§ **TASK TO COMPLETE**
Among the entries that follow, some lines contain the word "times". Show all of them.

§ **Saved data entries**

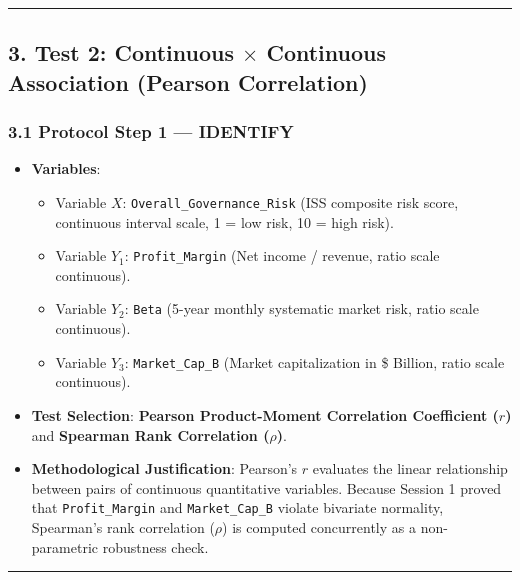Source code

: \documentclass[
]{article}
\providecommand{\tightlist}{%
  \setlength{\itemsep}{0pt}\setlength{\parskip}{0pt}}
\begin{document}
\begin{center}\rule{0.5\linewidth}{0.5pt}\end{center}

\subsection{\texorpdfstring{3. Test 2: Continuous \(\times\) Continuous
Association (Pearson
Correlation)}{3. Test 2: Continuous \textbackslash times Continuous Association (Pearson Correlation)}}\label{test-2-continuous-times-continuous-association-pearson-correlation}

\subsubsection{3.1 Protocol Step 1 ---
IDENTIFY}\label{protocol-step-1-identify-1}

\begin{itemize}
\tightlist
\item
  \textbf{Variables}:

  \begin{itemize}
  \tightlist
  \item
    Variable \(X\): \texttt{Overall\_Governance\_Risk} (ISS composite
    risk score, continuous interval scale, 1 = low risk, 10 = high
    risk).
  \item
    Variable \(Y_1\): \texttt{Profit\_Margin} (Net income / revenue,
    ratio scale continuous).
  \item
    Variable \(Y_2\): \texttt{Beta} (5-year monthly systematic market
    risk, ratio scale continuous).
  \item
    Variable \(Y_3\): \texttt{Market\_Cap\_B} (Market capitalization in
    \$ Billion, ratio scale continuous).
  \end{itemize}
\item
  \textbf{Test Selection}: \textbf{Pearson Product-Moment Correlation
  Coefficient (\(r\))} and \textbf{Spearman Rank Correlation
  (\(\rho\))}.
\item
  \textbf{Methodological Justification}: Pearson's \(r\) evaluates the
  linear relationship between pairs of continuous quantitative
  variables. Because Session 1 proved that \texttt{Profit\_Margin} and
  \texttt{Market\_Cap\_B} violate bivariate normality, Spearman's rank
  correlation (\(\rho\)) is computed concurrently as a non-parametric
  robustness check.
\end{itemize}

\begin{center}\rule{0.5\linewidth}{0.5pt}\end{center}
\end{document}
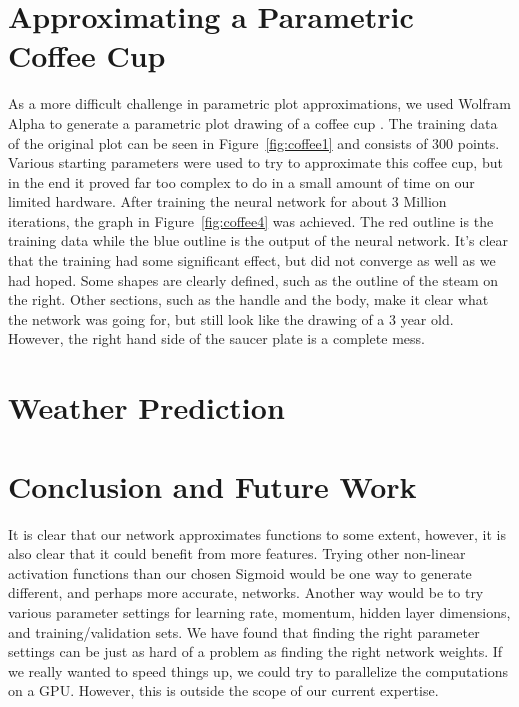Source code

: \documentclass{article}
\begin{document}
\begin{multicols}{2}
\section{Approximating a Parametric Coffee Cup}

As a more difficult challenge in parametric plot approximations, we used Wolfram Alpha to generate a parametric plot drawing of a coffee cup \cite{wolfram}. The training data of the original plot can be seen in Figure~\ref{fig:coffee1} and consists of 300 points. Various starting parameters were used to try to approximate this coffee cup, but in the end it proved far too complex to do in a small amount of time on our limited hardware. After training the neural network for about 3 Million iterations, the graph in Figure~\ref{fig:coffee4} was achieved. The red outline is the training data while the blue outline is the output of the neural network. It's clear that the training had some significant effect, but did not converge as well as we had hoped. Some shapes are clearly defined, such as the outline of the steam on the right. Other sections, such as the handle and the body, make it clear what the network was going for, but still look like the drawing of a 3 year old. However, the right hand side of the saucer plate is a complete mess.

\section{Weather Prediction}

\section{Conclusion and Future Work}

It is clear that our network approximates functions to some extent, however, it is also clear that it could benefit from more features. Trying other non-linear activation functions than our chosen Sigmoid would be one way to generate different, and perhaps more accurate, networks. Another way would be to try various parameter settings for learning rate, momentum, hidden layer dimensions, and training/validation sets. We have found that finding the right parameter settings can be just as hard of a problem as finding the right network weights. If we really wanted to speed things up, we could try to parallelize the computations on a GPU. However, this is outside the scope of our current expertise.




\end{multicols}
\end{document}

§ **ANSWER FOR THE TASK**
\subsection{\texorpdfstring{3. Test 2: Continuous \(\times\) Continuous
Correlation)}{3. Test 2: Continuous \textbackslash times Continuous Association (Pearson Correlation)}}\label{test-2-continuous-times-continuous-association-pearson-correlation}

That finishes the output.